It's living for the love, not dying for it.

What's new, what's old, who you love, and who is who.
Don't let me go. I like you.
It's living for the love, not dying for it.

19.10.10

This one's for you, mom.

Ok mom,
Listen up. Escuchar uno momento, por favor.


It started back when I was a little girl. You always spoke of college, of higher education, of respect, of understanding, tolerance, and service. That was always the big one, service. 
When you found me not to be grateful, you threw 30 things I should be grateful for at me to chew over. 
You always pushed me to do my best, and when I did that, I was expected to rise even higher. If I hadn't worked my brain until mental exhaustion before I put my head down to sleep at night, I knew I hadn't done what you always wanted me to do with my day.
You taught me about my self-image, even though you never showed me how to put on any makeup, or bought me clothes. When I was a bit older, you went shopping with me and took me straight to the Clearance racks. You always were thrifty!
When report card time came around...Oh, wait, I mean, EVERY Monday, the school progress reports were printed and you broke out the highlighter. Assignments were scrutinized and notes were written for teachers if expectations were not being met AND exceeded.
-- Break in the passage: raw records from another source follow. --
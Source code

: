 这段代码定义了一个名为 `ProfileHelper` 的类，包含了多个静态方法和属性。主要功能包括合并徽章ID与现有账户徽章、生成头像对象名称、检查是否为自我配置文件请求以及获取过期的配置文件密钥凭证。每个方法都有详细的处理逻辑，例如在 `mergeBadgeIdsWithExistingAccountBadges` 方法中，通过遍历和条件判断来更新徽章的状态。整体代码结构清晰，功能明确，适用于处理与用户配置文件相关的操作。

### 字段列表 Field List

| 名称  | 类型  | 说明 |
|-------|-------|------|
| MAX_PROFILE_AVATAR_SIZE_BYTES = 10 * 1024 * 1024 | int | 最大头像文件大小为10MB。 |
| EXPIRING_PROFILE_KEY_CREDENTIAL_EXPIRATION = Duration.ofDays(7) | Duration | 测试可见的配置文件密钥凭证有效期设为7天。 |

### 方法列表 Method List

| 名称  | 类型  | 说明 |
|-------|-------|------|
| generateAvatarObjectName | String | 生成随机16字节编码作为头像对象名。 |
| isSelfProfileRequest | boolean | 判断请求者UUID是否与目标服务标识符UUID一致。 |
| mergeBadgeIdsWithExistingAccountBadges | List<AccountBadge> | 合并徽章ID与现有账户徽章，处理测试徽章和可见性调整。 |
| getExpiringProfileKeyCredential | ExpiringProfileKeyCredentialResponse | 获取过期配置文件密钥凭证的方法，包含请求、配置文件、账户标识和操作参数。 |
You wanted me to do more than succeed. You wanted me to excel. 
And I did. At least... I think I did. I sure tried. 
It took about 15 and a half years for me to finally feel worn down from all the pressure of being the oldest...That's right about the time everything fell through. My social life with my friends, the confidence I had in myself, and the placement for my exchange, to top it all right off. I think we both reached a breaking point, and I made it up in my mind that I was not going to spend my sophomore year anywhere but Springville High...
I write from here in Spain...where I still don't think those 14 hours on the plane were worth it...
But I've still got hope for the rest of this year. The first month was harder than anyone can imagine...and I've changed a lot. Actually, I've changed more than a lot...
I'm shy!
:O
My laugh is different, the way I feel about my appearance is different...
I don't know what this whole year is going to do for me, but I hope it's good. 'Cause I'm doing it for not only me...But you mom.
Love you.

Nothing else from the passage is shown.